■ **What you are asked to do**
Could you set down exactly the lines in the records below between the line holding "I combine **software" and the line holding "- 🏛 **GRC** – Bridging", inclusive?

■ **Task material**
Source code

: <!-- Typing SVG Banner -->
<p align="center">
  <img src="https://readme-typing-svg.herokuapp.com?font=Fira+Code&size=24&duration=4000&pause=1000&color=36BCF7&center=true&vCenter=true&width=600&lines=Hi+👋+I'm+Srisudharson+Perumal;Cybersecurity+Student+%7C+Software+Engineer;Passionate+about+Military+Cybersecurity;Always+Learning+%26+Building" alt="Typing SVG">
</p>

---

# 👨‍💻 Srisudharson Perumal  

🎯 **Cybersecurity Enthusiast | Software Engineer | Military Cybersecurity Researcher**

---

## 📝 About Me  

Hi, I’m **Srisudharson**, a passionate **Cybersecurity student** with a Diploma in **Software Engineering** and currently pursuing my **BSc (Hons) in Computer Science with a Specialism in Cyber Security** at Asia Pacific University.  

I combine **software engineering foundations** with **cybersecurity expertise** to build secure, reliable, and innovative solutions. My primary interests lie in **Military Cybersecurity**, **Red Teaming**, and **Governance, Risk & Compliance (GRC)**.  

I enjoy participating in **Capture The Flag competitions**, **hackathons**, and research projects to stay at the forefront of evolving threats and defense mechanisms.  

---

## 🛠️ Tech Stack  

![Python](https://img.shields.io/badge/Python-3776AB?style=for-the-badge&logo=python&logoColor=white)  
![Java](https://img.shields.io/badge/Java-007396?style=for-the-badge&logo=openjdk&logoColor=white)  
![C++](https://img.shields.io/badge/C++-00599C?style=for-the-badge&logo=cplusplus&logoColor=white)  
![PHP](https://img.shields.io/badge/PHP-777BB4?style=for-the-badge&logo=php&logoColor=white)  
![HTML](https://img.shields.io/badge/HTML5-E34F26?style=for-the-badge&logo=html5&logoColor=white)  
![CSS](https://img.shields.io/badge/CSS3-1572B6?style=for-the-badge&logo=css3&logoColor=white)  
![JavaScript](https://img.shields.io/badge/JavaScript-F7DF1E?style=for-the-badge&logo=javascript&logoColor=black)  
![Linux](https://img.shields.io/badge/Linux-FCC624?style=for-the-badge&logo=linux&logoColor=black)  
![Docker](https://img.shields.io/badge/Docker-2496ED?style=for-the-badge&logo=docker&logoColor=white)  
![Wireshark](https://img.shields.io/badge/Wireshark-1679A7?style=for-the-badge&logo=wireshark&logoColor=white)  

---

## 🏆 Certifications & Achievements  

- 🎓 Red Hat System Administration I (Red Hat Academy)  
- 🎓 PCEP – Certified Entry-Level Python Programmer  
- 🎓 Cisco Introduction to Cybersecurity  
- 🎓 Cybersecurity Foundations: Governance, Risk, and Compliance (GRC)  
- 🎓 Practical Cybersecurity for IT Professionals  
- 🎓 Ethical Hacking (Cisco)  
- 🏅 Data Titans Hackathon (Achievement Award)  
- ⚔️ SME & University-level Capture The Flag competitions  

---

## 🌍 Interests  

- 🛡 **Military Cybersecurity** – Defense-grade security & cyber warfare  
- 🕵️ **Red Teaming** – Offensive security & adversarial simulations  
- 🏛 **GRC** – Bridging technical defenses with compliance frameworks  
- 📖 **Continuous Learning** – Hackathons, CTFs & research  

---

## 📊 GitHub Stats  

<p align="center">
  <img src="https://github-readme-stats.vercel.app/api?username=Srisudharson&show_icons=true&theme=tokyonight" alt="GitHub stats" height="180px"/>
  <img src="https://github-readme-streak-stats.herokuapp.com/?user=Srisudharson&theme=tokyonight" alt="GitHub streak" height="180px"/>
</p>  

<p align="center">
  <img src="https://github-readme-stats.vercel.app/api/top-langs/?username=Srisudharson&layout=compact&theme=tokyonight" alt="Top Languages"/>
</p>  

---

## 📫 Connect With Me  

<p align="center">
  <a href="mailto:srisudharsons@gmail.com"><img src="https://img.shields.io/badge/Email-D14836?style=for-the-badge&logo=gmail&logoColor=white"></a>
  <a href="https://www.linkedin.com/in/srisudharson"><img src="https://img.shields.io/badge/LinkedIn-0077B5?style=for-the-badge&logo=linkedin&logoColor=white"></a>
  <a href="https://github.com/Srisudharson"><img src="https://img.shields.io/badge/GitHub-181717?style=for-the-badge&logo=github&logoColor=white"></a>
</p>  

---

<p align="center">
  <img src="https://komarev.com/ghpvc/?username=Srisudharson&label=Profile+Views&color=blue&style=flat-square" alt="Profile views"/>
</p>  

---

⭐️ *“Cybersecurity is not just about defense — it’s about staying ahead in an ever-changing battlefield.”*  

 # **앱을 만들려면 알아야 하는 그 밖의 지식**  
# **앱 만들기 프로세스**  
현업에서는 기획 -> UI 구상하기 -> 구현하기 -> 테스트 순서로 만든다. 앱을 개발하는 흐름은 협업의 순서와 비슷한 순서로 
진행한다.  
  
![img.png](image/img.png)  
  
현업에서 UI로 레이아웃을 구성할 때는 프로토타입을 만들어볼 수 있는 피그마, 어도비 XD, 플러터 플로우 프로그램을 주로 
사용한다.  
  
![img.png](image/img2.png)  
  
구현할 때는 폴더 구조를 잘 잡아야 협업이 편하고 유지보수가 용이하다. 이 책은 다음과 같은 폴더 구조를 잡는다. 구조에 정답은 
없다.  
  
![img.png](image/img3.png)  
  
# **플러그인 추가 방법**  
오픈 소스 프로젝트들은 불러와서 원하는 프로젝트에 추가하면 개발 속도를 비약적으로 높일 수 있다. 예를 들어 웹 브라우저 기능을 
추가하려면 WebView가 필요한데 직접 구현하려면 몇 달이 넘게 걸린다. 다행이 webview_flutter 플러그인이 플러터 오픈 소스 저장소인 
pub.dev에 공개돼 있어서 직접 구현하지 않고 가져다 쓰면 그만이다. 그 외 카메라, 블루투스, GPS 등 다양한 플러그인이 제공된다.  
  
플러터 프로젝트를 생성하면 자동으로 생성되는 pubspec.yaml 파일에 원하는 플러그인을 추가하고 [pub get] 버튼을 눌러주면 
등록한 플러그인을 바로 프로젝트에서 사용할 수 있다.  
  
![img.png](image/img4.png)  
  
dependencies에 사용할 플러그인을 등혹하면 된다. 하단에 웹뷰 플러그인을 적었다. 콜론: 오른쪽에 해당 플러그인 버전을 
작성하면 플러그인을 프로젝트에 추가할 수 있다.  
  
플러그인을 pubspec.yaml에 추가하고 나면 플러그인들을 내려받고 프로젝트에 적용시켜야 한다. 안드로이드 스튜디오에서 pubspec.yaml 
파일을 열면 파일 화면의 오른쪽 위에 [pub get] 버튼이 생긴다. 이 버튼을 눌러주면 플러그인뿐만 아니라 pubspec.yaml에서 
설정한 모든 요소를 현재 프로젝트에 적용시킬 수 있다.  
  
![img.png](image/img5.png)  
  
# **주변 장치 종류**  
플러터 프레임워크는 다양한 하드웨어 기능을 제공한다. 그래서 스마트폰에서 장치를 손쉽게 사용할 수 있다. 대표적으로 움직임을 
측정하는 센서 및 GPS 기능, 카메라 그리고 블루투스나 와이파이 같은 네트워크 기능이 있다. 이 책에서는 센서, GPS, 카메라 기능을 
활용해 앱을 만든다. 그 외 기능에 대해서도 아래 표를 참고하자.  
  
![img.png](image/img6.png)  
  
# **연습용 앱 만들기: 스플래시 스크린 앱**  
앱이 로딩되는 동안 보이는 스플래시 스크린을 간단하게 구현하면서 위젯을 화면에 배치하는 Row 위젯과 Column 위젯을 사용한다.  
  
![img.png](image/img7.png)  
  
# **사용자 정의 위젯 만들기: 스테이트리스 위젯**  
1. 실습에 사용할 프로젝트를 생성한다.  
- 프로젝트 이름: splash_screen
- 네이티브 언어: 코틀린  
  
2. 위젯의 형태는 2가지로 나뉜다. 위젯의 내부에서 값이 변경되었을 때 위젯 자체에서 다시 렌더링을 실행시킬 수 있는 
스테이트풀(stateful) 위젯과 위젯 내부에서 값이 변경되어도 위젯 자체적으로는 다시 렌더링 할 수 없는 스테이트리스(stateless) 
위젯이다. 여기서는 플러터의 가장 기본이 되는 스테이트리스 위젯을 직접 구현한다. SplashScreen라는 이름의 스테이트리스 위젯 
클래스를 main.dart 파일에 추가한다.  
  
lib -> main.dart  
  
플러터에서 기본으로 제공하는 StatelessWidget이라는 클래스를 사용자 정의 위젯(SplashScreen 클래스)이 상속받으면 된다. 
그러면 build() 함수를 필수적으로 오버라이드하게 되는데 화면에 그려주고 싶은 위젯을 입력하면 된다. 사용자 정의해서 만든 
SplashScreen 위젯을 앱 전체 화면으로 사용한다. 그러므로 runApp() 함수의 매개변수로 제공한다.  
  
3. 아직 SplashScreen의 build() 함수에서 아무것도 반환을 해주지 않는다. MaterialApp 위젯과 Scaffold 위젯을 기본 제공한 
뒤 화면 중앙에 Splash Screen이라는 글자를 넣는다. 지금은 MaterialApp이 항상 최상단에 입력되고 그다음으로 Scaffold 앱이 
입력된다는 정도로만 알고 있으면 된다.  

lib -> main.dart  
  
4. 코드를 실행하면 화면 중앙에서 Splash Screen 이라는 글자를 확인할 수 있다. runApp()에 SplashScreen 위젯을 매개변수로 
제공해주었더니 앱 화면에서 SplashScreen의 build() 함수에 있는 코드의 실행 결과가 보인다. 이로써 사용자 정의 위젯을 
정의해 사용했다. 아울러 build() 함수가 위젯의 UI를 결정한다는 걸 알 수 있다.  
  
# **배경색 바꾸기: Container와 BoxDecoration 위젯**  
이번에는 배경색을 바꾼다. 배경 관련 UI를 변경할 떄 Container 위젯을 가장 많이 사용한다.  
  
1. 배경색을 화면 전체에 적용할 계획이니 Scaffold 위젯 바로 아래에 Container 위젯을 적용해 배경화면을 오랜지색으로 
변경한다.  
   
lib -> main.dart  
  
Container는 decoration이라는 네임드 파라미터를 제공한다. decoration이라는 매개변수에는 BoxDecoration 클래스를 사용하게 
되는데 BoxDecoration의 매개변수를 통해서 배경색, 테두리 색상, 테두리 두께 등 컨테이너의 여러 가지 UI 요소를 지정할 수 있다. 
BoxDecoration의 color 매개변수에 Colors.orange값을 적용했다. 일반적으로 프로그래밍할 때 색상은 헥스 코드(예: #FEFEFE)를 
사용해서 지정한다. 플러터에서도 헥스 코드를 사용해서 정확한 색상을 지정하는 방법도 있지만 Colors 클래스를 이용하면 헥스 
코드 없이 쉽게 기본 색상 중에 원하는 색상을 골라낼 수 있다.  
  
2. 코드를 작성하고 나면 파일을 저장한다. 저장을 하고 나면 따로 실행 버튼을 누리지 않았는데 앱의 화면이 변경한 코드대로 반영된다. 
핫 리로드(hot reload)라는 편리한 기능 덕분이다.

■ **Answer section**
I combine **software engineering foundations** with **cybersecurity expertise** to build secure, reliable, and innovative solutions. My primary interests lie in **Military Cybersecurity**, **Red Teaming**, and **Governance, Risk & Compliance (GRC)**.  

I enjoy participating in **Capture The Flag competitions**, **hackathons**, and research projects to stay at the forefront of evolving threats and defense mechanisms.  

---

## 🛠️ Tech Stack  

![Python](https://img.shields.io/badge/Python-3776AB?style=for-the-badge&logo=python&logoColor=white)  
![Java](https://img.shields.io/badge/Java-007396?style=for-the-badge&logo=openjdk&logoColor=white)  
![C++](https://img.shields.io/badge/C++-00599C?style=for-the-badge&logo=cplusplus&logoColor=white)  
![PHP](https://img.shields.io/badge/PHP-777BB4?style=for-the-badge&logo=php&logoColor=white)  
![HTML](https://img.shields.io/badge/HTML5-E34F26?style=for-the-badge&logo=html5&logoColor=white)  
![CSS](https://img.shields.io/badge/CSS3-1572B6?style=for-the-badge&logo=css3&logoColor=white)  
![JavaScript](https://img.shields.io/badge/JavaScript-F7DF1E?style=for-the-badge&logo=javascript&logoColor=black)  
![Linux](https://img.shields.io/badge/Linux-FCC624?style=for-the-badge&logo=linux&logoColor=black)  
![Docker](https://img.shields.io/badge/Docker-2496ED?style=for-the-badge&logo=docker&logoColor=white)  
![Wireshark](https://img.shields.io/badge/Wireshark-1679A7?style=for-the-badge&logo=wireshark&logoColor=white)  

---

## 🏆 Certifications & Achievements  

- 🎓 Red Hat System Administration I (Red Hat Academy)  
- 🎓 PCEP – Certified Entry-Level Python Programmer  
- 🎓 Cisco Introduction to Cybersecurity  
- 🎓 Cybersecurity Foundations: Governance, Risk, and Compliance (GRC)  
- 🎓 Practical Cybersecurity for IT Professionals  
- 🎓 Ethical Hacking (Cisco)  
- 🏅 Data Titans Hackathon (Achievement Award)  
- ⚔️ SME & University-level Capture The Flag competitions  

---

## 🌍 Interests  

- 🛡 **Military Cybersecurity** – Defense-grade security & cyber warfare  
- 🕵️ **Red Teaming** – Offensive security & adversarial simulations  
- 🏛 **GRC** – Bridging technical defenses with compliance frameworks  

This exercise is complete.